Segment Start: GIVEN DATA

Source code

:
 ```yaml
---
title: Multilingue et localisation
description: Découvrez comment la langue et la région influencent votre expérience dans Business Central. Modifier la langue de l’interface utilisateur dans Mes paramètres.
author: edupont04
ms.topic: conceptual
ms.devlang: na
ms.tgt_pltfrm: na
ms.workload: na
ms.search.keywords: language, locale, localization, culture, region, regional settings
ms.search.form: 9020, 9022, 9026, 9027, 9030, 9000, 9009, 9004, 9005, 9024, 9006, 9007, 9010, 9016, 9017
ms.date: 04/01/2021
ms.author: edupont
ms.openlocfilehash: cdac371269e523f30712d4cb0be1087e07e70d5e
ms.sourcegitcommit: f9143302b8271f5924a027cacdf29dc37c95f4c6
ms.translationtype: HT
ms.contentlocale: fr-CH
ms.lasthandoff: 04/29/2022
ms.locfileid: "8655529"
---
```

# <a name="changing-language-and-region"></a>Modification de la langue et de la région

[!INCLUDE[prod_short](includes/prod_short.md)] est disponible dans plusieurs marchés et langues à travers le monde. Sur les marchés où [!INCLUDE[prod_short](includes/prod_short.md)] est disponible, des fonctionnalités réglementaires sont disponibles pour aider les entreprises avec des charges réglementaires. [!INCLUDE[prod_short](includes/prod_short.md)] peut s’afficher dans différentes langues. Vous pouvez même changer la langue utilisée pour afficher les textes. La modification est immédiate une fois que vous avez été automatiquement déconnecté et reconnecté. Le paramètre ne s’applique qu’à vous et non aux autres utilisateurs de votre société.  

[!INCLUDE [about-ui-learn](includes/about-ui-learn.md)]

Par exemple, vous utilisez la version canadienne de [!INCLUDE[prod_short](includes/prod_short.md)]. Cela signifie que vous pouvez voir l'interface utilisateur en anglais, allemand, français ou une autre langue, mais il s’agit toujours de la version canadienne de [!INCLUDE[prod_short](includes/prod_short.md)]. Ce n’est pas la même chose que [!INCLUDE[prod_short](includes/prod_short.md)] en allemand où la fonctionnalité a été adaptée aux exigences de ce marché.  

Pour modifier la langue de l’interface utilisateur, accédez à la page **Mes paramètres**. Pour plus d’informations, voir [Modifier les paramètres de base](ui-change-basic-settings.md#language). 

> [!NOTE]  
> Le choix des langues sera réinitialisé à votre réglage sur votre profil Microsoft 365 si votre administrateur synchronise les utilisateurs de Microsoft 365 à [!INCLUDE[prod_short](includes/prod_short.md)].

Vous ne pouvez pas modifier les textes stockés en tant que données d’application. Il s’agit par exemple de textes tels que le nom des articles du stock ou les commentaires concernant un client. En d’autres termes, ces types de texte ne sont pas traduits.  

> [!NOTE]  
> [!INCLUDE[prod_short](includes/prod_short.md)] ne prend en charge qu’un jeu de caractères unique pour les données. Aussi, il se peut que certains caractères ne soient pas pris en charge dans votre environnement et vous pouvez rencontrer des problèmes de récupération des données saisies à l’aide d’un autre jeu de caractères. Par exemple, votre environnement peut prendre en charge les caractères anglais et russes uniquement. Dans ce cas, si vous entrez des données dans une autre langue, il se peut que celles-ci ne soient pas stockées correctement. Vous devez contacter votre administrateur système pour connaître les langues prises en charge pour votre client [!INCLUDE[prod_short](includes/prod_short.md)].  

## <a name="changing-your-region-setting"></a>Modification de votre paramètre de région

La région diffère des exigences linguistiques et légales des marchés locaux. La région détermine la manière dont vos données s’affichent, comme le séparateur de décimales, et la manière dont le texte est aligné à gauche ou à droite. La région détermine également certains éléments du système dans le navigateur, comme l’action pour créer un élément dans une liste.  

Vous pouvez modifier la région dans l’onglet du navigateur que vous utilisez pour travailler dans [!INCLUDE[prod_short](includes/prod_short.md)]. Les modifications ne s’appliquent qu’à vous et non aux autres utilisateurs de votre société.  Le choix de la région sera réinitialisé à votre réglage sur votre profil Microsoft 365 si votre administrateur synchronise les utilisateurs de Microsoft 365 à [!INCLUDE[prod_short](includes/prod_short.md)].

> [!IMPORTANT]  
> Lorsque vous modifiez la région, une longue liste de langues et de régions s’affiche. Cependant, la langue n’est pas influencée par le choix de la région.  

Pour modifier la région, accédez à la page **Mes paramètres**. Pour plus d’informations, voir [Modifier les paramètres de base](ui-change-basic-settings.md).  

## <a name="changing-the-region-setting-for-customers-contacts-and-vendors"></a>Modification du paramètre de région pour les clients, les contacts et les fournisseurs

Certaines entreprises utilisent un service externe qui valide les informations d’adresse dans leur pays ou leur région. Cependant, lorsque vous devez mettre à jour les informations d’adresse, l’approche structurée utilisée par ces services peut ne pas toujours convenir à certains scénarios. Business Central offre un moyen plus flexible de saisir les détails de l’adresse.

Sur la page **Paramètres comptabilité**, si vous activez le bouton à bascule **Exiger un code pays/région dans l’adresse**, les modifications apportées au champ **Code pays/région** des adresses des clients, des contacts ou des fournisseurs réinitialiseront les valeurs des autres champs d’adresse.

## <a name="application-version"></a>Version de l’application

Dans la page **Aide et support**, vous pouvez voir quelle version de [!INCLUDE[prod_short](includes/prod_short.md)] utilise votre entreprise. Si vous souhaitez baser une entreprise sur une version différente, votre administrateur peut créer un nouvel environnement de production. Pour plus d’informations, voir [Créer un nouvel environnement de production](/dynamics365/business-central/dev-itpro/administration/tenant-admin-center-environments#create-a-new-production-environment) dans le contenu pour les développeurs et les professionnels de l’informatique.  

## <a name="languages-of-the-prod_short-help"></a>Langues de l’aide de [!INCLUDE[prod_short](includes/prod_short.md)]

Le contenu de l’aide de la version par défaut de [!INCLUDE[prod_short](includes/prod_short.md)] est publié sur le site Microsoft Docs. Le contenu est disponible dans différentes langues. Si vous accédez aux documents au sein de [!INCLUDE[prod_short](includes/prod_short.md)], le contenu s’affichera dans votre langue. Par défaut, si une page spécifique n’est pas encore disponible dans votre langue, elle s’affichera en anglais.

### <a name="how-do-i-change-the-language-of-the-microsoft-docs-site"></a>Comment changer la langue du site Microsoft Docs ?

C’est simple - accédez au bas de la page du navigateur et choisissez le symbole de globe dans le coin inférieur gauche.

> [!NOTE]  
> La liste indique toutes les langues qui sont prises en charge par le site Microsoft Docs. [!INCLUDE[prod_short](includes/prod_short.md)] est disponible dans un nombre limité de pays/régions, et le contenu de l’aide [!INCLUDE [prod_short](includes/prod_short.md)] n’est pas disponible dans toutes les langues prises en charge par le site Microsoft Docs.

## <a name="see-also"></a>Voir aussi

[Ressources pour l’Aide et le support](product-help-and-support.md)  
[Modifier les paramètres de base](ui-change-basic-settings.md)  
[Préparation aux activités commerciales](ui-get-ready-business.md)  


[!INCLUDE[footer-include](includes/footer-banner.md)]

Segment End: GIVEN DATA

*TO DO*: Take the material above and return all of it exactly.

*OUTPUT*:
Source code

:
 ```yaml
---
title: Multilingue et localisation
description: Découvrez comment la langue et la région influencent votre expérience dans Business Central. Modifier la langue de l’interface utilisateur dans Mes paramètres.
author: edupont04
ms.topic: conceptual
ms.devlang: na
ms.tgt_pltfrm: na
ms.workload: na
ms.search.keywords: language, locale, localization, culture, region, regional settings
ms.search.form: 9020, 9022, 9026, 9027, 9030, 9000, 9009, 9004, 9005, 9024, 9006, 9007, 9010, 9016, 9017
ms.date: 04/01/2021
ms.author: edupont
ms.openlocfilehash: cdac371269e523f30712d4cb0be1087e07e70d5e
ms.sourcegitcommit: f9143302b8271f5924a027cacdf29dc37c95f4c6
ms.translationtype: HT
ms.contentlocale: fr-CH
ms.lasthandoff: 04/29/2022
ms.locfileid: "8655529"
---
```

# <a name="changing-language-and-region"></a>Modification de la langue et de la région

[!INCLUDE[prod_short](includes/prod_short.md)] est disponible dans plusieurs marchés et langues à travers le monde. Sur les marchés où [!INCLUDE[prod_short](includes/prod_short.md)] est disponible, des fonctionnalités réglementaires sont disponibles pour aider les entreprises avec des charges réglementaires. [!INCLUDE[prod_short](includes/prod_short.md)] peut s’afficher dans différentes langues. Vous pouvez même changer la langue utilisée pour afficher les textes. La modification est immédiate une fois que vous avez été automatiquement déconnecté et reconnecté. Le paramètre ne s’applique qu’à vous et non aux autres utilisateurs de votre société.  

[!INCLUDE [about-ui-learn](includes/about-ui-learn.md)]

Par exemple, vous utilisez la version canadienne de [!INCLUDE[prod_short](includes/prod_short.md)]. Cela signifie que vous pouvez voir l'interface utilisateur en anglais, allemand, français ou une autre langue, mais il s’agit toujours de la version canadienne de [!INCLUDE[prod_short](includes/prod_short.md)]. Ce n’est pas la même chose que [!INCLUDE[prod_short](includes/prod_short.md)] en allemand où la fonctionnalité a été adaptée aux exigences de ce marché.  

Pour modifier la langue de l’interface utilisateur, accédez à la page **Mes paramètres**. Pour plus d’informations, voir [Modifier les paramètres de base](ui-change-basic-settings.md#language). 

> [!NOTE]  
> Le choix des langues sera réinitialisé à votre réglage sur votre profil Microsoft 365 si votre administrateur synchronise les utilisateurs de Microsoft 365 à [!INCLUDE[prod_short](includes/prod_short.md)].

Vous ne pouvez pas modifier les textes stockés en tant que données d’application. Il s’agit par exemple de textes tels que le nom des articles du stock ou les commentaires concernant un client. En d’autres termes, ces types de texte ne sont pas traduits.  

> [!NOTE]  
> [!INCLUDE[prod_short](includes/prod_short.md)] ne prend en charge qu’un jeu de caractères unique pour les données. Aussi, il se peut que certains caractères ne soient pas pris en charge dans votre environnement et vous pouvez rencontrer des problèmes de récupération des données saisies à l’aide d’un autre jeu de caractères. Par exemple, votre environnement peut prendre en charge les caractères anglais et russes uniquement. Dans ce cas, si vous entrez des données dans une autre langue, il se peut que celles-ci ne soient pas stockées correctement. Vous devez contacter votre administrateur système pour connaître les langues prises en charge pour votre client [!INCLUDE[prod_short](includes/prod_short.md)].  

## <a name="changing-your-region-setting"></a>Modification de votre paramètre de région

La région diffère des exigences linguistiques et légales des marchés locaux. La région détermine la manière dont vos données s’affichent, comme le séparateur de décimales, et la manière dont le texte est aligné à gauche ou à droite. La région détermine également certains éléments du système dans le navigateur, comme l’action pour créer un élément dans une liste.  

Vous pouvez modifier la région dans l’onglet du navigateur que vous utilisez pour travailler dans [!INCLUDE[prod_short](includes/prod_short.md)]. Les modifications ne s’appliquent qu’à vous et non aux autres utilisateurs de votre société.  Le choix de la région sera réinitialisé à votre réglage sur votre profil Microsoft 365 si votre administrateur synchronise les utilisateurs de Microsoft 365 à [!INCLUDE[prod_short](includes/prod_short.md)].

> [!IMPORTANT]  
> Lorsque vous modifiez la région, une longue liste de langues et de régions s’affiche. Cependant, la langue n’est pas influencée par le choix de la région.  

Pour modifier la région, accédez à la page **Mes paramètres**. Pour plus d’informations, voir [Modifier les paramètres de base](ui-change-basic-settings.md).  

## <a name="changing-the-region-setting-for-customers-contacts-and-vendors"></a>Modification du paramètre de région pour les clients, les contacts et les fournisseurs

Certaines entreprises utilisent un service externe qui valide les informations d’adresse dans leur pays ou leur région. Cependant, lorsque vous devez mettre à jour les informations d’adresse, l’approche structurée utilisée par ces services peut ne pas toujours convenir à certains scénarios. Business Central offre un moyen plus flexible de saisir les détails de l’adresse.

Sur la page **Paramètres comptabilité**, si vous activez le bouton à bascule **Exiger un code pays/région dans l’adresse**, les modifications apportées au champ **Code pays/région** des adresses des clients, des contacts ou des fournisseurs réinitialiseront les valeurs des autres champs d’adresse.

## <a name="application-version"></a>Version de l’application

Dans la page **Aide et support**, vous pouvez voir quelle version de [!INCLUDE[prod_short](includes/prod_short.md)] utilise votre entreprise. Si vous souhaitez baser une entreprise sur une version différente, votre administrateur peut créer un nouvel environnement de production. Pour plus d’informations, voir [Créer un nouvel environnement de production](/dynamics365/business-central/dev-itpro/administration/tenant-admin-center-environments#create-a-new-production-environment) dans le contenu pour les développeurs et les professionnels de l’informatique.  

## <a name="languages-of-the-prod_short-help"></a>Langues de l’aide de [!INCLUDE[prod_short](includes/prod_short.md)]

Le contenu de l’aide de la version par défaut de [!INCLUDE[prod_short](includes/prod_short.md)] est publié sur le site Microsoft Docs. Le contenu est disponible dans différentes langues. Si vous accédez aux documents au sein de [!INCLUDE[prod_short](includes/prod_short.md)], le contenu s’affichera dans votre langue. Par défaut, si une page spécifique n’est pas encore disponible dans votre langue, elle s’affichera en anglais.

### <a name="how-do-i-change-the-language-of-the-microsoft-docs-site"></a>Comment changer la langue du site Microsoft Docs ?

C’est simple - accédez au bas de la page du navigateur et choisissez le symbole de globe dans le coin inférieur gauche.

> [!NOTE]  
> La liste indique toutes les langues qui sont prises en charge par le site Microsoft Docs. [!INCLUDE[prod_short](includes/prod_short.md)] est disponible dans un nombre limité de pays/régions, et le contenu de l’aide [!INCLUDE [prod_short](includes/prod_short.md)] n’est pas disponible dans toutes les langues prises en charge par le site Microsoft Docs.

## <a name="see-also"></a>Voir aussi

[Ressources pour l’Aide et le support](product-help-and-support.md)  
[Modifier les paramètres de base](ui-change-basic-settings.md)  
[Préparation aux activités commerciales](ui-get-ready-business.md)  


[!INCLUDE[footer-include](includes/footer-banner.md)]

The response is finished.